───── Listed records
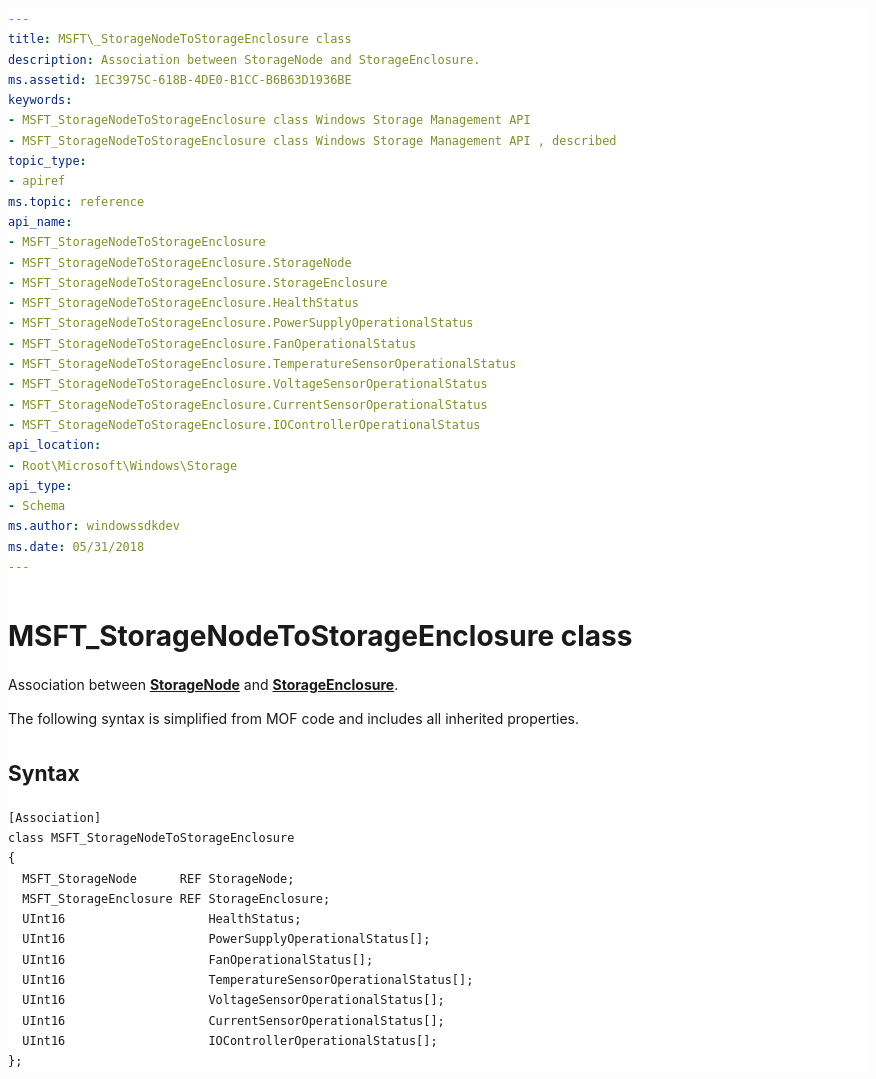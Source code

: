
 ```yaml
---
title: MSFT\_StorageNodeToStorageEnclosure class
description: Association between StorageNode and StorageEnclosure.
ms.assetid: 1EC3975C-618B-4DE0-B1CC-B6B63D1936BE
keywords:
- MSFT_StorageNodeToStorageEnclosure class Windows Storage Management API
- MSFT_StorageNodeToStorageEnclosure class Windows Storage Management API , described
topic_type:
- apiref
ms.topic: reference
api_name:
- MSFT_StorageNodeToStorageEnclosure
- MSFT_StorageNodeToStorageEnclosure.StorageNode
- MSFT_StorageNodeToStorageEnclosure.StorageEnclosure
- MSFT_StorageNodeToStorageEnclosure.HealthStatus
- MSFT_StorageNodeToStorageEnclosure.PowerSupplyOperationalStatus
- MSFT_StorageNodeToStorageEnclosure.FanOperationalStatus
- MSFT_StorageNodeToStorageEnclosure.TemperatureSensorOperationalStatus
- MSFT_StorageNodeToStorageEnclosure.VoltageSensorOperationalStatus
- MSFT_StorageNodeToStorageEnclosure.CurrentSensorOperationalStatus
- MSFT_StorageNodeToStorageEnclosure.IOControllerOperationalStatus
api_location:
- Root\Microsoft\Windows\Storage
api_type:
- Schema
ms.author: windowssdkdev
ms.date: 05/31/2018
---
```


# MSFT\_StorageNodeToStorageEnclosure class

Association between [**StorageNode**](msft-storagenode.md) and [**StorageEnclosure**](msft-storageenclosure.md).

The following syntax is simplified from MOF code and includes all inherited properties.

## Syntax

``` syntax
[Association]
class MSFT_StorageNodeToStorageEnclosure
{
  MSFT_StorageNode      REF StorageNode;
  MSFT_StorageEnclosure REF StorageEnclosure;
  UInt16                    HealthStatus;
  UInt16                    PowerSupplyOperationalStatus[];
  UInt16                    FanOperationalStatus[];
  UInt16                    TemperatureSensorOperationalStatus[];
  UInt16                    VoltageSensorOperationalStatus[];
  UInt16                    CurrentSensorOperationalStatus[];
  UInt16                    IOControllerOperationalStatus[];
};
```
──────────
───── Listed records
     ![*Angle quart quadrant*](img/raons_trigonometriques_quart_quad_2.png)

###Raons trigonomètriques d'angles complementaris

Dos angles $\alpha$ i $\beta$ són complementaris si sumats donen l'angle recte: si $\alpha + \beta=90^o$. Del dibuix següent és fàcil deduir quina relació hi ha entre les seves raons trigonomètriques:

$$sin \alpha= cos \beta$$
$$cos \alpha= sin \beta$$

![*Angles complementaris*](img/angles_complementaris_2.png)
──────────
Task objective: Tell how many lines in the entries above include the word "Association", and respond with the number alone.

Your response: 3